In conclusion “the penalisation of incarceration was not in accord with the proposals advanced by the eighteenth century penal reformers; rather the practice of penal incarceration which emerged at the end of the eighteenth century signified the successful diffusion of a particular type of power, namely, discipline” (Smart, 1983:74) and that “discipline does not simply replace other forms of power which existed in society. Rather it invests or colonizes them, linking them together, extending their hold, honing their efficiency and above all making it possible to bring the effects of power to the most minute and distant elements” (Dreyfus & Rabinow 1982:153). This discourse, by Foucault, on the ramifications of power and discipline as exercised through punishment offers much by way of new understandings of how to interpret the dispersal of power in our society, and how it may be used to identify and classify those deemed deviant or not seen to be supporting the accepted norms, however there remains doubt as to the object of the punishment in the time frame that Foucault uses to explain his thesis.

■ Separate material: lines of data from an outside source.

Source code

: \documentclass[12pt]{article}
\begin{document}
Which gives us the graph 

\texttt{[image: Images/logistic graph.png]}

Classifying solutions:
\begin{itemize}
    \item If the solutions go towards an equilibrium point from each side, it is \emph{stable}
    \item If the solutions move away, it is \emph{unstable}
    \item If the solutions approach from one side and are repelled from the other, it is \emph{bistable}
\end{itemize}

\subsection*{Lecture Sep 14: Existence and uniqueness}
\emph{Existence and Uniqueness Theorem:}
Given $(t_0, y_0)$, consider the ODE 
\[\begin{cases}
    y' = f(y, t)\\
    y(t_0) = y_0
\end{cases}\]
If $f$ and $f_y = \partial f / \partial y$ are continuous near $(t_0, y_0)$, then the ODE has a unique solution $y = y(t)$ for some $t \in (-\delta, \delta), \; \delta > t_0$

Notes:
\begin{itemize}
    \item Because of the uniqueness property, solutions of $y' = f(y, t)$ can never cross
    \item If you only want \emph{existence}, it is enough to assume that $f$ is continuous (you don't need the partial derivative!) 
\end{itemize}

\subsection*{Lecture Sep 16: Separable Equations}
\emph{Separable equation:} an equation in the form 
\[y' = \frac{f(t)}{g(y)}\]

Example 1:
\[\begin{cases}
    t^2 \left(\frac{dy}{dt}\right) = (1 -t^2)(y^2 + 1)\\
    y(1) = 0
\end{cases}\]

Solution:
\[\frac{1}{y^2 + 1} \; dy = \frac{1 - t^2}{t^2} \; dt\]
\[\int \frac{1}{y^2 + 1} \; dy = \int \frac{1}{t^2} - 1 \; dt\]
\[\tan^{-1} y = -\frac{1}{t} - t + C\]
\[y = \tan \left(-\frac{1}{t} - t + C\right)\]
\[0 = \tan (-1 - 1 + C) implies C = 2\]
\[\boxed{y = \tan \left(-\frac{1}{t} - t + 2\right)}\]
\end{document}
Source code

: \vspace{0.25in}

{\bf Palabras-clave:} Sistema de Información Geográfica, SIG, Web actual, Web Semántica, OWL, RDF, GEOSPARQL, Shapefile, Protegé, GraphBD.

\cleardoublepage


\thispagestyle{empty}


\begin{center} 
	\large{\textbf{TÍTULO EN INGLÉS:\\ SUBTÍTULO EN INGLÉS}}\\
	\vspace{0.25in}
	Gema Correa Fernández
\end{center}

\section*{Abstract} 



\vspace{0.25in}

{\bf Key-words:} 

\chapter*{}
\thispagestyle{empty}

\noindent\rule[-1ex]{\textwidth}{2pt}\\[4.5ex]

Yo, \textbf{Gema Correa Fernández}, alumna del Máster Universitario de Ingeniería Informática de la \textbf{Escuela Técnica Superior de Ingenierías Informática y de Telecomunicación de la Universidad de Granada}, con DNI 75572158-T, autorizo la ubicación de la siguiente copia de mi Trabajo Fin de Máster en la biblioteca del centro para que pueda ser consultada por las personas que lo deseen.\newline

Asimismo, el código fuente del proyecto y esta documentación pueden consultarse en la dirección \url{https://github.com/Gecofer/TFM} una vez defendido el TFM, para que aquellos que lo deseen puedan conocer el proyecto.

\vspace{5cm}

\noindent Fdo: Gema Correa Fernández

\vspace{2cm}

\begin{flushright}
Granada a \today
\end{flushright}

Foucault does however show that as penal policy progressed, it became imbued with “power over life, rather than as had been the case under monarchical law with its extravagant public ceremonial and ritual torture and execution, a power over death” (Smart, 1983:78) and this is most evident in the system of surveillance used in prison and probation; not perhaps the humane reform that was intended but as Foucault says, “and yet one cannot see how to replace it. It is the detestable solution, which one seems unable to do without” (1977:232).
Did Foucault explain the shift from corporal to carceral? It could be argued that what he explains is thus; “this was the transition which Foucault charted – from the visible public spectacle (torture, execution, humiliation) to the more discreet form of penitentiary discipline” (Cohen, 1985:57), from the public to the private, emphasising the emergence and consolidation of disciplinary power.